No anaesthetic is required. A strong solution (the sclerosant) is injected directly into the blood vessel causing inflammation of the walls of the vessel. The vessel disappears over a few weeks to months.

Microsclerotherapy, using a tiny needle, is the best way to treat venulectasia (blue veins) on the legs. 

Larger varicose veins may also be treated by sclerotherapy especially if they are tortuous or recurrent (endovenous laser treatment may be preferred for straight veins or on the first occasion). First, a Duplex ultrasound scan should be performed to map out the path of superficial, perforator and deep veins. Those greater than 5 mm in width and demonstrating reflux are the most suitable for treatment. Sclerotherapy of larger superficial veins and perforator vessels is usually performed with ultrasound (echo) guidance. Best results are achieved using a foam sclerosant, where the sclerosant solution is mixed with air in a ratio of 1:4 to form minute bubbles. This provides a greater volume to push the blood away so the sclerosant may adhere more effectively to the blood vessel wall.

Arteries are not treated by sclerotherapy.

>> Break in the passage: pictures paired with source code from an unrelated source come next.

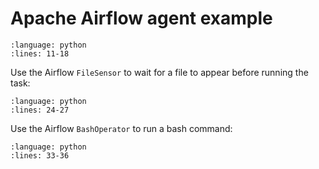 # Apache Airflow agent example

```{rli} https://raw.githubusercontent.com/flyteorg/flytesnacks/7a300ac43f3da41a4e01bd4dae9d45e8c0094ce3/examples/airflow_agent/airflow_agent/airflow_agent_example_usage.py
:language: python
:lines: 11-18
```

Use the Airflow `FileSensor` to wait for a file to appear before running the task:

```{rli} https://raw.githubusercontent.com/flyteorg/flytesnacks/7a300ac43f3da41a4e01bd4dae9d45e8c0094ce3/examples/airflow_agent/airflow_agent/airflow_agent_example_usage.py
:language: python
:lines: 24-27
```

Use the Airflow `BashOperator` to run a bash command:

```{rli} https://raw.githubusercontent.com/flyteorg/flytesnacks/7a300ac43f3da41a4e01bd4dae9d45e8c0094ce3/examples/airflow_agent/airflow_agent/airflow_agent_example_usage.py
:language: python
:lines: 33-36
```
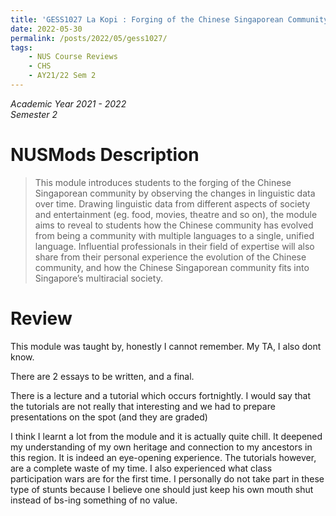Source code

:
 ```yaml
---
title: 'GESS1027 La Kopi : Forging of the Chinese Singaporean Community'
date: 2022-05-30
permalink: /posts/2022/05/gess1027/
tags:
    - NUS Course Reviews
    - CHS
    - AY21/22 Sem 2
---
```


*Academic Year 2021 - 2022*  
*Semester 2*

# NUSMods Description
> This module introduces students to the forging of the Chinese Singaporean community by observing the changes in linguistic data over time. Drawing linguistic data from different aspects of society and entertainment (eg. food, movies, theatre and so on), the module aims to reveal to students how the Chinese community has evolved from being a community with multiple languages to a single, unified language. Influential professionals in their field of expertise will also share from their personal experience the evolution of the Chinese community, and how the Chinese Singaporean community fits into Singapore’s multiracial society.

# Review
This module was taught by, honestly I cannot remember. My TA, I also dont know.

There are 2 essays to be written, and a final.

There is a lecture and a tutorial which occurs fortnightly. I would say that the tutorials are not really that interesting and we had to prepare presentations on the spot (and they are graded)

I think I learnt a lot from the module and it is actually quite chill. It deepened my understanding of my own heritage and connection to my ancestors in this region. It is indeed an eye-opening experience. The tutorials however, are a complete waste of my time. I also experienced what class participation wars are for the first time. I personally do not take part in these type of stunts because I believe one should just keep his own mouth shut instead of bs-ing something of no value.
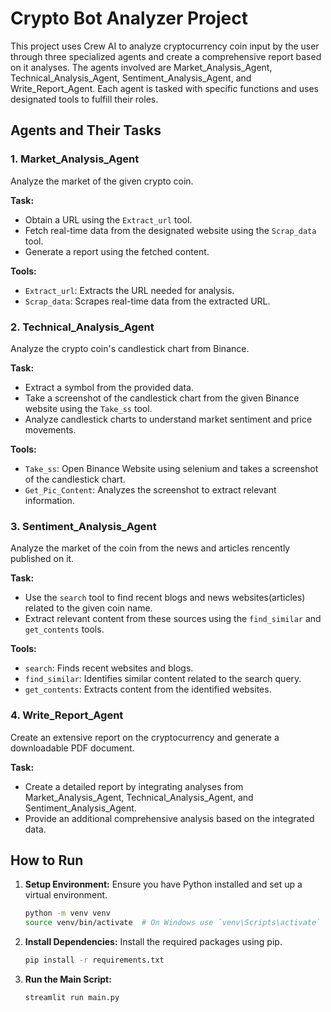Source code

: # Crypto Bot Analyzer Project

This project uses Crew AI to analyze cryptocurrency coin input by the user through three specialized agents and create a comprehensive report based on it analyses. The agents involved are Market_Analysis_Agent, Technical_Analysis_Agent, Sentiment_Analysis_Agent, and Write_Report_Agent. Each agent is tasked with specific functions and uses designated tools to fulfill their roles.

## Agents and Their Tasks

### 1. Market_Analysis_Agent

Analyze the market of the given crypto coin.

**Task:**
- Obtain a URL using the `Extract_url` tool.
- Fetch real-time data from the designated website using the `Scrap_data` tool.
- Generate a report using the fetched content.
  
**Tools:**
- `Extract_url`: Extracts the URL needed for analysis.
- `Scrap_data`: Scrapes real-time data from the extracted URL.

### 2. Technical_Analysis_Agent

Analyze the crypto coin's candlestick chart from Binance.

**Task:**
- Extract a symbol from the provided data.
- Take a screenshot of the candlestick chart from the given Binance website using the `Take_ss` tool.
- Analyze candlestick charts to understand market sentiment and price movements.

**Tools:**
- `Take_ss`: Open Binance Website using selenium and takes a screenshot of the candlestick chart.
- `Get_Pic_Content`: Analyzes the screenshot to extract relevant information.

### 3. Sentiment_Analysis_Agent

Analyze the market of the coin from the news and articles rencently published on it.

**Task:**
- Use the `search` tool to find recent blogs and news websites(articles) related to the given coin name.
- Extract relevant content from these sources using the `find_similar` and `get_contents` tools.

**Tools:**
- `search`: Finds recent websites and blogs.
- `find_similar`: Identifies similar content related to the search query.
- `get_contents`: Extracts content from the identified websites.

### 4. Write_Report_Agent

Create an extensive report on the cryptocurrency and generate a downloadable PDF document.

**Task:**
- Create a detailed report by integrating analyses from Market_Analysis_Agent, Technical_Analysis_Agent, and Sentiment_Analysis_Agent.
- Provide an additional comprehensive analysis based on the integrated data.

## How to Run

1. **Setup Environment:**
   Ensure you have Python installed and set up a virtual environment.

   ```bash
   python -m venv venv
   source venv/bin/activate  # On Windows use `venv\Scripts\activate`
   ```

2. **Install Dependencies:**
   Install the required packages using pip.

   ```bash
   pip install -r requirements.txt
   ```

3. **Run the Main Script:**

   ```bash
   streamlit run main.py
   ```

Thread veins before and after treatment with sclerotherapy


Sclerosant chemicals include:

  • Hypertonic saline (20% NaCl i.e. strong salt solution)
  • Sodium tetradecyl sulphate
  • Polidocanol.

Repeated treatments may be necessary at six- to twelve-weekly intervals to achieve up to 85% success at three years.

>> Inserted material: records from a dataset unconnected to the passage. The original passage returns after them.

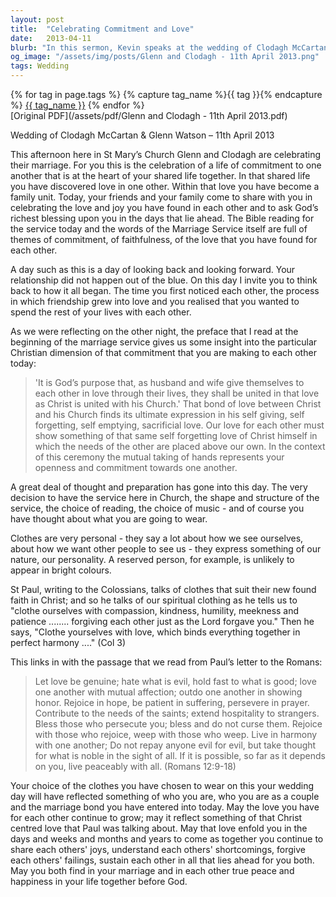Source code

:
 ```yaml
---
layout: post
title:  "Celebrating Commitment and Love"
date:   2013-04-11
blurb: "In this sermon, Kevin speaks at the wedding of Clodagh McCartan and Glenn Watson, emphasizing the importance of commitment, faithfulness, and the love they have found in each other. He draws parallels between their bond and the love between Christ and his Church, urging them to clothe themselves in virtues like compassion, kindness, and patience. Kevin encourages the couple to live in harmony, support each other, and grow in love that reflects Christ's selfless love."
og_image: "/assets/img/posts/Glenn and Clodagh - 11th April 2013.png"
tags: Wedding
---    
```

<div class="tag-pills">
  {% for tag in page.tags %}
    {% capture tag_name %}{{ tag }}{% endcapture %}
    <a href="{{ site.baseurl }}/tag/{{ tag_name }}" class="tag-pill">{{ tag_name }}</a>
  {% endfor %}
</div>
[Original PDF](/assets/pdf/Glenn and Clodagh - 11th April 2013.pdf)

Wedding of Clodagh McCartan & Glenn Watson – 11th April 2013

This afternoon here in St Mary’s Church Glenn and Clodagh are celebrating their marriage. For you this is the celebration of a life of commitment to one another that is at the heart of your shared life together. In that shared life you have discovered love in one other. Within that love you have become a family unit. Today, your friends and your family come to share with you in celebrating the love and joy you have found in each other and to ask God’s richest blessing upon you in the days that lie ahead. The Bible reading for the service today and the words of the Marriage Service itself are full of themes of commitment, of faithfulness, of the love that you have found for each other.

A day such as this is a day of looking back and looking forward. Your relationship did not happen out of the blue. On this day I invite you to think back to how it all began. The time you first noticed each other, the process in which friendship grew into love and you realised that you wanted to spend the rest of your lives with each other.

As we were reflecting on the other night, the preface that I read at the beginning of the marriage service gives us some insight into the particular Christian dimension of that commitment that you are making to each other today:

> 'It is God’s purpose that, as husband and wife give themselves to each other in love through their lives, they shall be united in that love as Christ is united with his Church.' That bond of love between Christ and his Church finds its ultimate expression in his self giving, self forgetting, self emptying, sacrificial love. Our love for each other must show something of that same self forgetting love of Christ himself in which the needs of the other are placed above our own. In the context of this ceremony the mutual taking of hands represents your openness and commitment towards one another.

A great deal of thought and preparation has gone into this day. The very decision to have the service here in Church, the shape and structure of the service, the choice of reading, the choice of music - and of course you have thought about what you are going to wear.

Clothes are very personal - they say a lot about how we see ourselves, about how we want other people to see us - they express something of our nature, our personality. A reserved person, for example, is unlikely to appear in bright colours.

St Paul, writing to the Colossians, talks of clothes that suit their new found faith in Christ; and so he talks of our spiritual clothing as he tells us to "clothe ourselves with compassion, kindness, humility, meekness and patience ........ forgiving each other just as the Lord forgave you." Then he says, "Clothe yourselves with love, which binds everything together in perfect harmony ...." (Col 3)

This links in with the passage that we read from Paul’s letter to the Romans:

> Let love be genuine; hate what is evil, hold fast to what is good; love one another with mutual affection; outdo one another in showing honor. Rejoice in hope, be patient in suffering, persevere in prayer. Contribute to the needs of the saints; extend hospitality to strangers. Bless those who persecute you; bless and do not curse them. Rejoice with those who rejoice, weep with those who weep. Live in harmony with one another; Do not repay anyone evil for evil, but take thought for what is noble in the sight of all. If it is possible, so far as it depends on you, live peaceably with all. (Romans 12:9-18)

Your choice of the clothes you have chosen to wear on this your wedding day will have reflected something of who you are, who you are as a couple and the marriage bond you have entered into today. May the love you have for each other continue to grow; may it reflect something of that Christ centred love that Paul was talking about. May that love enfold you in the days and weeks and months and years to come as together you continue to share each others' joys, understand each others' shortcomings, forgive each others' failings, sustain each other in all that lies ahead for you both. May you both find in your marriage and in each other true peace and happiness in your life together before God.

Although each session may involve a large number of injections, the needle used is very fine so that pain is not generally a problem. There may be some stinging as the solution travels through the smaller vessels. These become red and slightly swollen, sometimes itchy for a few hours.

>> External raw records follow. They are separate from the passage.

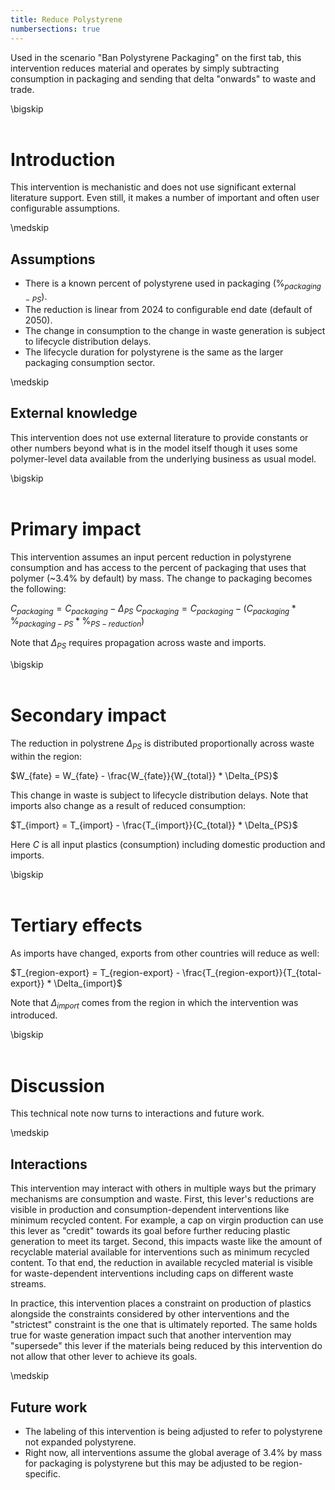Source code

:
 ```yaml
---
title: Reduce Polystyrene
numbersections: true
---
```

Used in the scenario "Ban Polystyrene Packaging" on the first tab, this intervention reduces material and operates by simply subtracting consumption in packaging and sending that delta "onwards" to waste and trade.

\bigskip
<br>
<br>

# Introduction
This intervention is mechanistic and does not use significant external literature support. Even still, it makes a number of important and often user configurable assumptions.

\medskip
<br>

## Assumptions

- There is a known percent of polystyrene used in packaging ($\%_{packaging-PS}$).
- The reduction is linear from 2024 to configurable end date (default of 2050).
- The change in consumption to the change in waste generation is subject to lifecycle distribution delays.
- The lifecycle duration for polystyrene is the same as the larger packaging consumption sector. 

\medskip
<br>

## External knowledge
This intervention does not use external literature to provide constants or other numbers beyond what is in the model itself though it uses some polymer-level data available from the underlying business as usual model.

\bigskip
<br>
<br>

# Primary impact
This intervention assumes an input percent reduction in polystyrene consumption and has access to the percent of packaging that uses that polymer (~3.4% by default) by mass. The change to packaging becomes the following:

$C_{packaging} = C_{packaging} - \Delta_{PS}$
$C_{packaging} = C_{packaging} - (C_{packaging} * \%_{packaging-PS} * \%_{PS-reduction})$

Note that $\Delta_{PS}$ requires propagation across waste and imports.

\bigskip
<br>
<br>

# Secondary impact
The reduction in polystrene $\Delta_{PS}$ is distributed proportionally across waste within the region:

$W_{fate} = W_{fate} - \frac{W_{fate}}{W_{total}} * \Delta_{PS}$

This change in waste is subject to lifecycle distribution delays. Note that imports also change as a result of reduced consumption:

$T_{import} = T_{import} - \frac{T_{import}}{C_{total}} * \Delta_{PS}$

Here $C$ is all input plastics (consumption) including domestic production and imports.

\bigskip
<br>
<br>

# Tertiary effects
As imports have changed, exports from other countries will reduce as well:

$T_{region-export} = T_{region-export} - \frac{T_{region-export}}{T_{total-export}} * \Delta_{import}$

Note that $\Delta_{import}$ comes from the region in which the intervention was introduced.

\bigskip
<br>
<br>

# Discussion
This technical note now turns to interactions and future work.

\medskip
<br>

## Interactions
This intervention may interact with others in multiple ways but the primary mechanisms are consumption and waste. First, this lever's reductions are visible in production and consumption-dependent interventions like minimum recycled content. For example, a cap on virgin production can use this lever as "credit" towards its goal before further reducing plastic generation to meet its target. Second, this impacts waste like the amount of recyclable material available for interventions such as minimum recycled content. To that end, the reduction in available recycled material is visible for waste-dependent interventions including caps on different waste streams.

In practice, this intervention places a constraint on production of plastics alongside the constraints considered by other interventions and the "strictest" constraint is the one that is ultimately reported. The same holds true for waste generation impact such that another intervention may "supersede" this lever if the materials being reduced by this intervention do not allow that other lever to achieve its goals.

\medskip
<br>

## Future work

 - The labeling of this intervention is being adjusted to refer to polystyrene not expanded polystyrene.
 - Right now, all interventions assume the global average of 3.4% by mass for packaging is polystyrene but this may be adjusted to be region-specific.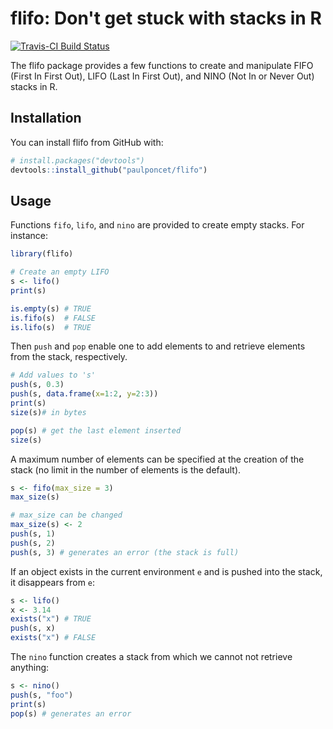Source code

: # flifo: Don't get stuck with stacks in R

[![Travis-CI Build Status](https://travis-ci.org/paulponcet/flifo.svg?branch=master)](https://travis-ci.org/paulponcet/flifo)

The flifo package provides a few functions to create and manipulate FIFO (First In First Out), LIFO (Last In First Out), and NINO (Not In or Never Out) stacks in R.


## Installation

You can install flifo from GitHub with:

```R
# install.packages("devtools")
devtools::install_github("paulponcet/flifo")
```

## Usage

Functions `fifo`, `lifo`, and `nino` are provided to 
create empty stacks. For instance: 

```R
library(flifo)

# Create an empty LIFO
s <- lifo()
print(s)

is.empty(s) # TRUE
is.fifo(s)  # FALSE
is.lifo(s)  # TRUE
```

Then `push` and `pop` enable one to add elements to and retrieve 
elements from the stack, respectively. 

```R
# Add values to 's'
push(s, 0.3)
push(s, data.frame(x=1:2, y=2:3))
print(s)
size(s)# in bytes

pop(s) # get the last element inserted
size(s)
```

A maximum number of elements can be specified at the creation of the stack (no limit in the number of elements is the default). 

```R
s <- fifo(max_size = 3)
max_size(s)

# max_size can be changed
max_size(s) <- 2
push(s, 1)
push(s, 2)
push(s, 3) # generates an error (the stack is full)
```

If an object exists in the current environment `e` and is pushed into the stack, it disappears from `e`: 

```R
s <- lifo()
x <- 3.14
exists("x") # TRUE
push(s, x)
exists("x") # FALSE
```

The `nino` function creates a stack from which we cannot not retrieve anything: 


```R
s <- nino()
push(s, "foo")
print(s)
pop(s) # generates an error
```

Often cotton wool pads under adhesive plasters are applied to the injection sites. Pressure is applied to the treated vessels using Grade 2 graduated compression hosiery (support stockings) and/or bandages. These are usually worn for between seven days and three weeks following each treatment. They come in different sizes and colours.

Patients are usually able to return to normal daytime activities immediately after sclerotherapy. They should walk for at least thirty minutes a day, especially for the first few days following the procedure. Vigorous physical activities such as weight lifting or aerobics classes are not advised during this time.

What are the complications of sclerotherapy?

In most cases, the pain, discomfort and swelling associated with the veins disappear within days, and the vessels slowly resolve over several months. Serious complications following sclerotherapy are rare.

  • Allergy from the sclerosant (this does not occur with hypertonic saline).
  • Ulceration. This will eventually heal leaving a small scar or may be removed surgically. If an artery is inadvertently treated, the surrounding tissue may die (necrose), which is potentially serious.
  • Deep venous thrombosis. The risk is very small when venules are treated but it occasionally follows sclerotherapy of larger varicose veins. It is more likely in those predisposed to blood clotting through inherited thrombophilia, lack of exercise, air travel, after major operations and other reasons. Deep venous thrombosis may rarely lead to potentially serious pulmonary emboli (clots in the blood vessels of the lungs) in about 1 in every ten thousand procedures.

The following side effects occur more frequently.

  • Staining or brown pigmentation, at the site or along the line of the vein. This occurs in about 30% of patients. In most cases, this resolves but it may take many months.
  • Clots within treated vessels (superficial thrombophlebitis). These are not dangerous but can be quite tender if they occur in the larger veins. They can be removed through a needle prick after several weeks if necessary, but left alone they will eventually be reabsorbed.
  • Temporary bruising. Bruises at the injection sites are quite common but resolve within a week or so.
  • Capillary matting. This is an increase in the number of fine red vessels around the injection site; it may disappear on its own or can be treated by further injections or a vascular laser.

Very fine vessels may be too small to inject, in which case a vascular laser or intense pulsed light treatment may be worth trying.